Challenge 27: OCR - Extract Text from Images
Estimated Time
45 min | Cost: $1-3 (estimated) | Domain: Implement Computer Vision Solutions (10-15%)
Exam skills covered
- Extract text from images using Azure AI Vision Read feature
- Convert handwritten text to digital text
- Process multi-page documents
Overview
Azure AI Vision's Read feature (part of Image Analysis 4.0) extracts printed and handwritten text from images and documents.
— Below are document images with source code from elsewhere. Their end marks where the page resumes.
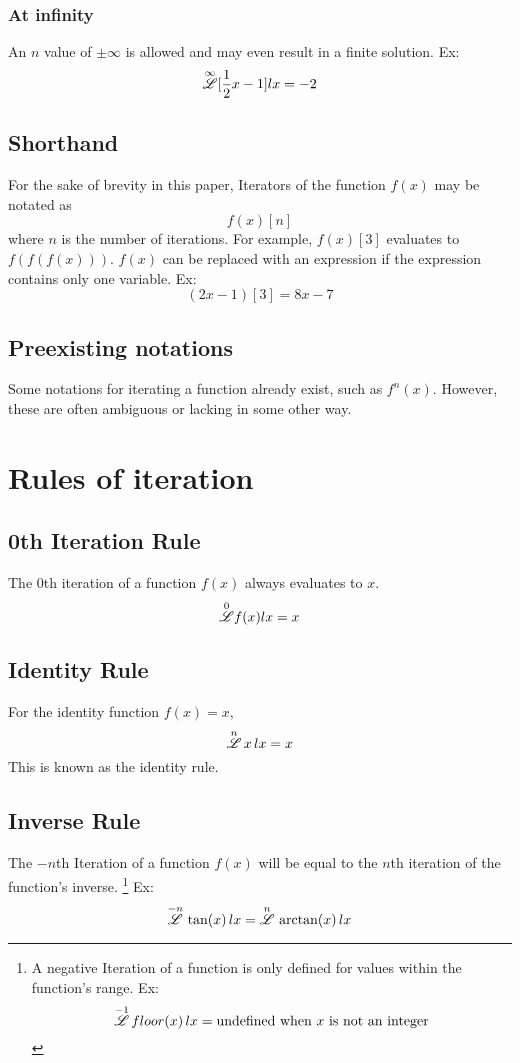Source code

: \documentclass[12pt, letterpaper]{article}
\begin{document}
\subsubsection{At infinity}
An $n$ value of $\pm\infty$ is allowed and may even result in a finite solution. Ex:
$$\overset{\infty}{\mathscr{L}} [\frac{1}{2}x - 1] lx = -2$$

\subsection{Shorthand}
For the sake of brevity in this paper, Iterators of the function $f(x)$ may be notated as
$$f(x)[n]$$ 
where $n$ is the number of iterations. For example, $f(x)[3]$ evaluates to $f(f(f(x)))$. $f(x)$ can be replaced with an expression if the expression contains only one variable. Ex:
$$(2x-1)[3] = 8x-7$$

\subsection{Preexisting notations}
Some notations for iterating a function already exist, such as $f^n(x)$. However, these are often ambiguous or lacking in some other way.

\section{Rules of iteration}

\subsection{0th Iteration Rule}
The 0th iteration of a function $f(x)$ always evaluates to $x$.
$$\overset{0}{\mathscr{L}}f(x)lx = x$$

\subsection{Identity Rule}
For the identity function $f(x) = x$, 
\[
\overset{n}{\mathscr{L}} \, x \, lx = x
\]
This is known as the identity rule.

\subsection{Inverse Rule}
The $-n$th Iteration of a function $f(x)$ will be equal to the $n$th iteration of the function's inverse.
\footnote{A negative Iteration of a function is only defined for values within the function's range. Ex:$$\overset{-1}{\mathscr{L}} \, floor(x) \, lx = \text{undefined when $x$ is not an integer}$$}
Ex:
\[
\overset{-n}{\mathscr{L}} \, \tan(x) \, lx = \overset{n}{\mathscr{L}} \, \arctan(x) \, lx
\]
\newpage
\end{document}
The text hierarchy:
Image → Blocks → Lines → Words (with bounding polygons and confidence)
Key characteristics:
- Supports 164+ languages for print, 9 languages for handwriting
- Handles rotated, skewed, and noisy text
- Returns bounding polygons for each text element
- Synchronous API for single images
For multi-page PDFs, use the Azure AI Document Intelligence Read model instead.
Prerequisites
- Azure subscription
- Azure AI Services resource
- Python 3.9+ or .NET 8
- Package:
azure-ai-vision-imageanalysis(v1.0+)
Implementation
Task 1: Extract Printed Text from Images
- Python SDK
- C# SDK
- REST API
import os
from azure.ai.vision.imageanalysis import ImageAnalysisClient
from azure.ai.vision.imageanalysis.models import VisualFeatures
from azure.core.credentials import AzureKeyCredential
client = ImageAnalysisClient(
endpoint=os.environ["AZURE_AI_ENDPOINT"],
credential=AzureKeyCredential(os.environ["AZURE_AI_KEY"])
)
# Extract text from an image URL
image_url = "https://learn.microsoft.com/azure/ai-services/computer-vision/media/quickstarts/presentation.png"
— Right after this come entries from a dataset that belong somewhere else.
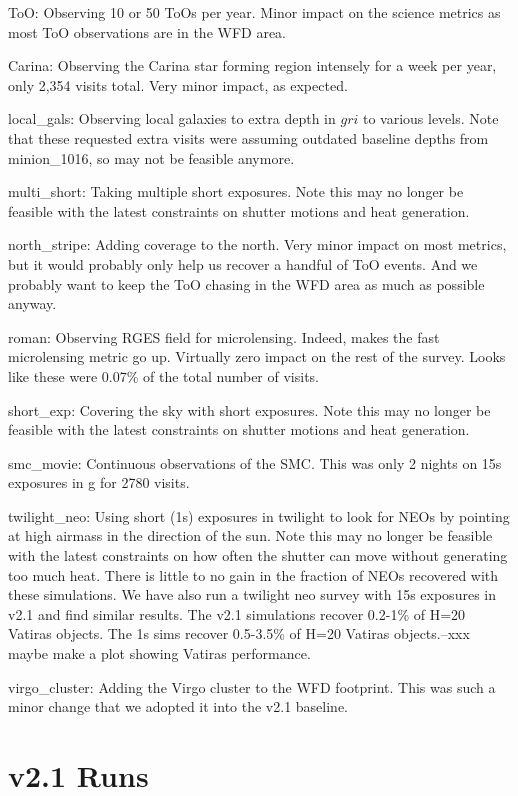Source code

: ToO: Observing 10 or 50 ToOs per year. Minor impact on the science metrics as most ToO observations are in the WFD area.


Carina:  Observing the Carina star forming region intensely for a week per year, only 2,354 visits total.  Very minor impact, as expected.


local\_gals:  Observing local galaxies to extra depth in $gri$ to various levels. Note that these requested extra visits were assuming outdated baseline depths from minion\_1016, so may not be feasible anymore.

multi\_short:  Taking multiple short exposures. Note this may no longer be feasible with the latest constraints on shutter motions and heat generation.

north\_stripe:  Adding coverage to the north. Very minor impact on most metrics, but it would probably only help us recover a handful of ToO events. And we probably want to keep the ToO chasing in the WFD area as much as possible anyway.

roman: Observing RGES field for microlensing. Indeed, makes the fast microlensing metric go up. Virtually zero impact on the rest of the survey. Looks like these were 0.07\% of the total number of visits. 

short\_exp: Covering the sky with short exposures. Note this may no longer be feasible with the latest constraints on shutter motions and heat generation.

smc\_movie: Continuous observations of the SMC. This was only 2 nights on 15s exposures in g for 2780 visits. 

twilight\_neo:  Using short (1s) exposures in twilight to look for NEOs by pointing at high airmass in the direction of the sun. Note this may no longer be feasible with the latest constraints on how often the shutter can move without generating too much heat. There is little to no gain in the fraction of NEOs recovered with these simulations. We have also run a twilight neo survey with 15s exposures in v2.1 and find similar results. The v2.1 simulations recover 0.2-1\% of H=20 Vatiras objects. The 1s sims recover 0.5-3.5\% of H=20 Vatiras objects.--xxx maybe make a plot showing Vatiras performance.

virgo\_cluster:  Adding the Virgo cluster to the WFD footprint. This was such a minor change that we adopted it into the v2.1 baseline.


\section{v2.1 Runs}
result = client.analyze_from_url(
image_url=image_url,
visual_features=[VisualFeatures.READ]
)
if result.read:
print("Extracted Text:")
print("-" * 40)
for block in result.read.blocks:
for line in block.lines:
print(f" Line: '{line.text}'")
print(f" Bounding polygon: {line.bounding_polygon}")
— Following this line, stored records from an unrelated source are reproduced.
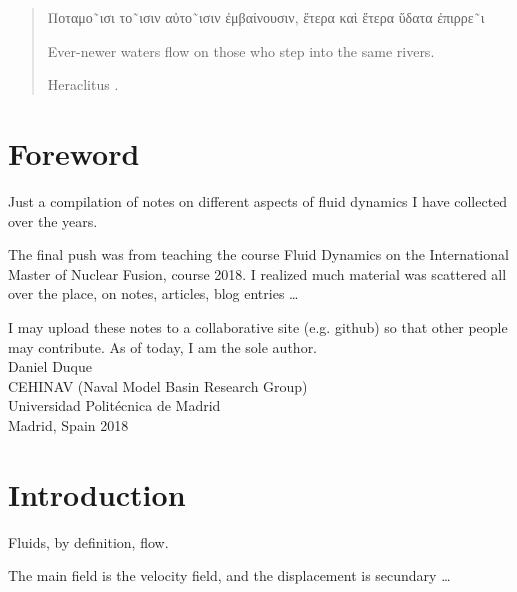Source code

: \chapter*{}

\vspace{6ex}
\begin{quote}
  \greektext

  Ποταμο˜ισι το˜ισιν αὐτο˜ισιν ἐμβαίνουσιν, ἕτερα καὶ ἕτερα ὕδατα ἐπιρρε˜ι  \\%
  \latintext
  \begin{em}
    Ever-newer waters flow on those who step into the same rivers.  \\%
  \end{em}
  Heraclitus \cite{Diels-Kranz}.%
\end{quote}


\newpage

\chapter*{Foreword}


Just a compilation of notes on different aspects of fluid
dynamics I have collected over the years.

The final push was from teaching the course Fluid Dynamics on the
International Master of Nuclear Fusion, course 2018. I realized much
material was scattered all over the place, on notes, articles, blog
entries \ldots

I may upload these notes to a collaborative site (e.g. github) so that
other people may contribute. As of today, I am the sole author.\\[4cm]

Daniel Duque \\
CEHINAV (Naval Model Basin Research Group) \\
Universidad Polit\'ecnica de Madrid \\
Madrid, Spain 2018


\chapter{Introduction}

Fluids, by definition, flow.

The main field is the velocity field, and the displacement is
secundary \ldots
# Access individual words with confidence
for word in line.words:
print(f" Word: '{word.text}' (confidence: {word.confidence:.4f})")
using Azure;
using Azure.AI.Vision.ImageAnalysis;
var client = new ImageAnalysisClient(
new Uri(Environment.GetEnvironmentVariable("AZURE_AI_ENDPOINT")),
new AzureKeyCredential(Environment.GetEnvironmentVariable("AZURE_AI_KEY")));
var imageUrl = new Uri("https://learn.microsoft.com/azure/ai-services/computer-vision/media/quickstarts/presentation.png");
var result = client.Analyze(imageUrl, VisualFeatures.Read);
Console.WriteLine("Extracted Text:");
foreach (var block in result.Value.Read.Blocks)
{
foreach (var line in block.Lines)
{
Console.WriteLine($" Line: '{line.Text}'");
foreach (var word in line.Words)
{
Console.WriteLine($" Word: '{word.Text}' (confidence: {word.Confidence:F4})");
}
}
}
ENDPOINT="https://<resource>.cognitiveservices.azure.com"
KEY="<your-key>"
curl -s "${ENDPOINT}/computervision/imageanalysis:analyze?features=read&api-version=2024-02-01" \
-H "Ocp-Apim-Subscription-Key: ${KEY}" \
-H "Content-Type: application/json" \
-d '{"url": "https://learn.microsoft.com/azure/ai-services/computer-vision/media/quickstarts/presentation.png"}' \
| jq '.readResult.blocks[].lines[] | {text: .text, confidence: .words[0].confidence}'
Task 2: Extract Handwritten Text
- Python SDK
- REST API
# Read handwritten text from a local image
with open("handwritten-note.jpg", "rb") as f:
image_data = f.read()
result = client.analyze(
image_data=image_data,
visual_features=[VisualFeatures.READ]
)
if result.read:
print("Handwritten Text Extracted:")
for block in result.read.blocks:
for line in block.lines:
# Check confidence - handwriting often has lower confidence
avg_confidence = sum(w.confidence for w in line.words) / len(line.words)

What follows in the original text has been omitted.